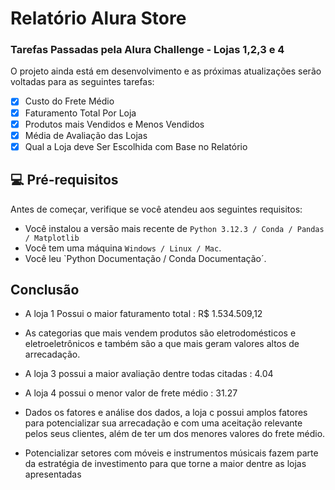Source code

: # Relatório Alura Store

> 

### Tarefas Passadas pela Alura Challenge - Lojas 1,2,3 e 4

O projeto ainda está em desenvolvimento e as próximas atualizações serão voltadas para as seguintes tarefas:

- [x] Custo do Frete Médio 
- [x] Faturamento Total Por Loja
- [x] Produtos mais Vendidos e Menos Vendidos
- [x] Média de Avaliação das Lojas
- [x] Qual a Loja deve Ser Escolhida com Base no Relatório 

## 💻 Pré-requisitos

Antes de começar, verifique se você atendeu aos seguintes requisitos:

- Você instalou a versão mais recente de `Python 3.12.3 / Conda / Pandas / Matplotlib `
- Você tem uma máquina `Windows / Linux / Mac`.
- Você leu `Python Documentação / Conda Documentação´.

## Conclusão 
- A loja 1 Possui o maior faturamento total : R$ 1.534.509,12
- As categorias que mais vendem produtos são eletrodomésticos e eletroeletrônicos e também são a que mais geram
valores altos de arrecadação.
- A loja 3 possui a maior avaliação dentre todas citadas : 4.04
- A loja 4 possui o menor valor de frete médio : 31.27

- Dados os fatores e análise dos dados, a loja c possui amplos fatores para potencializar sua arrecadação e com uma aceitação
relevante pelos seus clientes, além de ter um dos menores valores do frete médio.
- Potencializar setores com móveis e instrumentos músicais fazem parte da estratégia de investimento para que torne a maior dentre as
lojas apresentadas
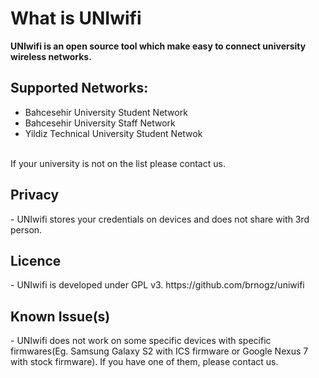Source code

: <h1>What is UNIwifi</h1>
<strong>UNIwifi is an open source tool which make easy to connect university wireless networks.</strong>

<h2>Supported Networks:</h2>
<ul>
<li>Bahcesehir University Student Network</li>
<li>Bahcesehir University Staff Network</li>
<li>Yildiz Technical University Student Netwok</li>
</ul>
<br />
If your university is not on the list please contact us.
<br />

<h2>Privacy</h2>
- UNIwifi stores your credentials on devices and does not share with 3rd person.

<h2>Licence</h2>
- UNIwifi is developed under GPL v3. https://github.com/brnogz/uniwifi

<h2>Known Issue(s)</h2>
- UNIwifi does not work on some specific devices with specific firmwares(Eg. Samsung Galaxy S2 with ICS firmware or Google Nexus 7 with stock firmware). If you have one of them, please contact us.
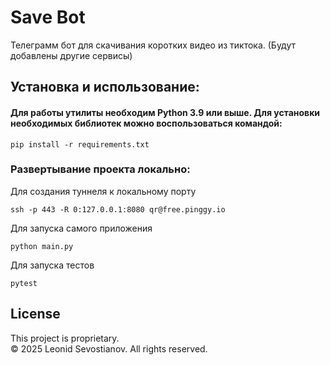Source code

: # Save Bot
Телеграмм бот для скачивания коротких видео из тиктока.
(Будут добавлены другие сервисы)



## Установка и использование:
#### Для работы утилиты необходим Python 3.9 или выше. Для установки необходимых библиотек можно воспользоваться командой:
    pip install -r requirements.txt
### Развертывание проекта локально:
Для создания туннеля к локальному порту

    ssh -p 443 -R 0:127.0.0.1:8080 qr@free.pinggy.io

Для запуска самого приложения

    python main.py

Для запуска тестов

    pytest


## License

This project is proprietary.  
© 2025 Leonid Sevostianov. All rights reserved.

##########

## PROBLEM DESCRIPTION
Which lines above carry the string "запуска"? Copy those lines.

## RESPONSE AREA
Для запуска самого приложения
Для запуска тестов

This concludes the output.